Skrei ist ein norwegischer Winterkabeljau, und Bouterse serviert ihn kalt, leicht eingelegt, in einem grünen Gewürzpulverrahmen und mit einer warmen Muschelsauce. Dazu gibt es eine gebratene und eine gedämpfte offene Muschel, der Teller ist mit Zitrusgelee gesprenkelt und wir finden auch so manches wunderbare Froschgrünzeug, das sich auf Nachfrage als Biskuitkuchen entpuppt. Leider ist es auseinandergefallen, was es eher wie Nabelflaum macht. Das ganze Gericht macht einfach Lust auf ein Stück gebackenen Skrei mit Muschelsauce und Lauch – vor allem, weil die letzten beiden besonders lecker sind, die Aromen sind bei diesem Koch ganz gut, aber er fliegt bei der Auswahl an Zubereitungen hier hin und her dort abgebissen.

Geradezu rätselhaft ist das Gericht „Hokkaido“ (eine japanische Insel, aber auch ein Kürbis), das aus unangemeldeten, ungekochten sardischen Kugelnudeln (Fregola) mit nur zwei Karotten und einem zähen Stück Frühlingszwiebel besteht, überzogen mit einem klebrigen, kalten Schaum – ein bisschen, als wäre das Wichtigste des Gerichts vergessen worden. Das vegetarische Hauptgericht besteht zu einem Sechstel aus gegrilltem Spitzkohl mit gereiftem Käse in einer kühlen großen Schale. Zum leckeren Kemperländer Beef bekomme ich gegrillte Steinchensalate mit Sardellenmayonnaise – etwas grob, aber einfach lecker – dazu noch einen Berg unangekündigter Stroganoff-Sauce. Eine solche Zugabe, obwohl der Geschmack der Sauce auch in Ordnung ist, erscheint nicht durchdacht.

Nachtisch

Zum Nachtisch gibt es ein schönes Gericht aus süßem, erdigem Knollensellerie mit Dulce de Leche und Kaffee und ein Gericht aus Sanddorneis mit Beurre Noisette und pikantem Pilzpulver: originell und lecker. Wir haben einige leckere Sachen gegessen, aber wir haben das Gefühl, dass die Speisekarte nicht fein genug abgestimmt wurde. Es ist in Ordnung, wenn jemand seinen neuen, kulinarisch überhöhten Stil suchen muss – aber dafür sind die Preise hier derzeit wirklich zu hoch.

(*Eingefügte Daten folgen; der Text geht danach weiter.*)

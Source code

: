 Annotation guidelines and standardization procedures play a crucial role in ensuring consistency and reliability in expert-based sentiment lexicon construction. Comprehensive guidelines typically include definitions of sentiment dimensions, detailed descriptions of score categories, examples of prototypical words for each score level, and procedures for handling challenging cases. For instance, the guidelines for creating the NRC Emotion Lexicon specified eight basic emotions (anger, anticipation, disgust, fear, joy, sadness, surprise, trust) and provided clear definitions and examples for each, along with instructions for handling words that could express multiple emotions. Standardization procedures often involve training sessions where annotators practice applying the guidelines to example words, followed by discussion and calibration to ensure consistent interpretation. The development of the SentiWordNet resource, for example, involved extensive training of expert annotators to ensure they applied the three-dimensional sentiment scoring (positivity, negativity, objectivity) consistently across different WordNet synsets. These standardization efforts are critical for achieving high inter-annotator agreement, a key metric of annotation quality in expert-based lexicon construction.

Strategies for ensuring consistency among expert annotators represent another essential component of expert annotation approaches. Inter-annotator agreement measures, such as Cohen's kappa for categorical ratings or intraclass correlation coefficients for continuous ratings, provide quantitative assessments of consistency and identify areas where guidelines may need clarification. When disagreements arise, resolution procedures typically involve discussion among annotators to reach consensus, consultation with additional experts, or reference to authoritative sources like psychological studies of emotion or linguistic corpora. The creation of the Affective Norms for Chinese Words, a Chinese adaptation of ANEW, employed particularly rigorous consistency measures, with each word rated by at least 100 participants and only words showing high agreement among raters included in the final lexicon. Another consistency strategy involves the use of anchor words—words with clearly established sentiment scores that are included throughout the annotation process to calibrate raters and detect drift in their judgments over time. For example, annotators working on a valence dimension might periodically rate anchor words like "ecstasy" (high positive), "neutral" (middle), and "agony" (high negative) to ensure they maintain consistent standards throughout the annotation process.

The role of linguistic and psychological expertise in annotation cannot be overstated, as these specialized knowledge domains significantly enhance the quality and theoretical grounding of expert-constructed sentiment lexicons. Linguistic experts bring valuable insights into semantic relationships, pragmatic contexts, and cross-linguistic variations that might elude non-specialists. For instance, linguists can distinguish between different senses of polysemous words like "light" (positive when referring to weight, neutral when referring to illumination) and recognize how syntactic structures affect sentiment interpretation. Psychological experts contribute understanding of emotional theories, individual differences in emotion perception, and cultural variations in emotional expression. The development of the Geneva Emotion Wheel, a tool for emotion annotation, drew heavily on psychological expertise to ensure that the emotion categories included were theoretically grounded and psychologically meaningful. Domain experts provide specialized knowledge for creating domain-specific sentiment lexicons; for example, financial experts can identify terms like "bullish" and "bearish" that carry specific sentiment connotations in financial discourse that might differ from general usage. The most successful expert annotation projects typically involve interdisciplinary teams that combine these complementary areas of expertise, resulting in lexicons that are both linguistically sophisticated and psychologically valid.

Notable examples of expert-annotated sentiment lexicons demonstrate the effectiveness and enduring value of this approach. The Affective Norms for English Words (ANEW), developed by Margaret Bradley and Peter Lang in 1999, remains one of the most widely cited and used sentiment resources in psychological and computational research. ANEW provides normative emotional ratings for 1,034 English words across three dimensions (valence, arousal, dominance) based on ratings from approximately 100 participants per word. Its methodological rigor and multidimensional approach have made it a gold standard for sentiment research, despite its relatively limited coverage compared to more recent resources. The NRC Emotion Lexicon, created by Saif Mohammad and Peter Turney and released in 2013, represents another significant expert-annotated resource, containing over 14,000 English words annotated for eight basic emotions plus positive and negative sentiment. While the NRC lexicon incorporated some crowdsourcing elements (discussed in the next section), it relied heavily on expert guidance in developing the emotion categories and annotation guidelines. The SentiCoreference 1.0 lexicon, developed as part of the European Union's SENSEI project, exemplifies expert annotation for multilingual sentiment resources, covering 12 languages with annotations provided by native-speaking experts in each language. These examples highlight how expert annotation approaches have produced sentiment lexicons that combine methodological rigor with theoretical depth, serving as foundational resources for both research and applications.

Nun, der Häuptling hat vielleicht noch ein paar hundert Jahre Zeit, um die Dinge in Ordnung zu bringen.

Das erste Lokal

Schon bevor es die Tür überhaupt gab, wurde auswärts gegessen: Gasthäuser, Table d’hôtes und Brauereien versorgten hungrige Reisende mit Erfrischungen, und Garküchen sind sehr alt. Aber das Restaurant, wie wir es kennen – wo Sie mit Ihrer Gruppe an einem eigenen Tisch sitzen und Ihr eigenes Gericht auswählen, anstatt gemeinsam an den gemeinsamen Tischen zu essen – ist eine moderne Erfindung mit einem ganz bestimmten Geburtsort: dem Palais Royal in Paris. am Ende des 18. Jahrhunderts. Wie das Café („Kaffee“) ist das Restaurant eine Trinkeinrichtung, die nach dem dort konsumierten Getränk benannt ist. Das Restaurant war zunächst der Name einer stärkenden Brühe, was damals eine Art Gesundheitswahn war. Eine Kette von Ereignissen (der Aufstieg der bürgerlichen Klasse, bessere Lebensmittelversorgung und landwirtschaftliche Techniken, dann die Französische Revolution und das zunehmende Reden und Schreiben über Essen) machte diese Restaurants in kurzer Zeit sehr beliebt und wurde schließlich zur Blaupause für konstituiertes Essen aus. Was auch oft als Grund genannt wird: Da es um gesunde Ernährung ging, teilweise mit ärztlicher Verordnung, waren sie die ersten Anlaufstellen für (‚anständige‘) Frauen und damit hervorragende Gelegenheiten, jemanden abzuholen. Daran hat sich so wenig geändert.